Os benefícios voltados ao bem-estar dos funcionários deixaram de ser diferenciais para se tornar requisitos no mercado de trabalho. A avaliação é de Felipe Calbucci, CEO da TotalPass, em entrevista ao programa É Negócio, da CNN Brasil Money. Segundo ele, anúncios de vagas já frequente incluem esse tipo de benefício.
Para Calbucci, empresas que não oferecem esse recurso passam a ser vistas como menos alinhadas com as necessidades dos colaboradores. A presença de benefícios de bem-estar aparece como critério de atração de talentos em diversas plataformas de emprego.
Efeito na atração e retenção
Calbucci destacou que o benefício também impacta a retenção de profissionais. A TotalPass permite a inclusão de até três dependentes no plano, o que, segundo o CEO, gera pressão indireta para que o colaborador permaneça na empresa.
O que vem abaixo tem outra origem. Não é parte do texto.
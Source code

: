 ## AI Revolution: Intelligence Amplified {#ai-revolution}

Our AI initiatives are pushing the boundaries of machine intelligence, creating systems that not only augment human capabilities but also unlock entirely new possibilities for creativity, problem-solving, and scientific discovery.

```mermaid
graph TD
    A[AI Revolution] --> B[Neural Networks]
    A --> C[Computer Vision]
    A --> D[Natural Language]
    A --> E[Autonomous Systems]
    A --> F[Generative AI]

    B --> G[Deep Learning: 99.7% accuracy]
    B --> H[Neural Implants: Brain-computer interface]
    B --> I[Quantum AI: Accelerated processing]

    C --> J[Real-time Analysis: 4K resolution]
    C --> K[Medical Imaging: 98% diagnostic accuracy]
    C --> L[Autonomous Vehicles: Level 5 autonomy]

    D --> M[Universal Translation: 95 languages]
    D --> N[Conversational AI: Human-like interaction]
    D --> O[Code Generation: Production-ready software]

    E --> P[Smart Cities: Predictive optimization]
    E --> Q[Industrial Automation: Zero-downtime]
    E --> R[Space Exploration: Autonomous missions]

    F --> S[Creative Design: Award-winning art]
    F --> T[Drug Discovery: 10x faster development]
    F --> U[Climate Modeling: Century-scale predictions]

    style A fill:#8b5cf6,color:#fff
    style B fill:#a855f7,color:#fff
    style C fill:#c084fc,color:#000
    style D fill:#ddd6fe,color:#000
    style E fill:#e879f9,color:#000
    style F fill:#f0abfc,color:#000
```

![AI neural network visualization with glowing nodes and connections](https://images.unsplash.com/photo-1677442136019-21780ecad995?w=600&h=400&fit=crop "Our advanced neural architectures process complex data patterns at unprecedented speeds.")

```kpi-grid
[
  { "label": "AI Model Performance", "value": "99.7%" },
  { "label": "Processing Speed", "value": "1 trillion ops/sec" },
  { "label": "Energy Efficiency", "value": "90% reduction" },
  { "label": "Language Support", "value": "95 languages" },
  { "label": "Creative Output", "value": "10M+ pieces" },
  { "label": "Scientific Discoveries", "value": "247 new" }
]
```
Ele explicou que familiares costumam incentivar a continuidade no emprego para não perder o benefício. Esse efeito, segundo a empresa, contribui para reduzir desligamentos motivados pela perda de planos.
Estudos em andamento
A TotalPass está conduzindo projetos-piloto para demonstrar impactos do uso regular de academias na saúde, na frequência ao trabalho e na produtividade. Apesar de promissores, Calbucci admite que não há estudo definitivo ainda.
Ele ressaltou que é necessário segmentar amostragens por perfil de pessoa para chegar a conclusões mais robustas. A empresa busca consolidar evidências que corroborem a relação entre utilização de planos de bem-estar e resultados organizacionais.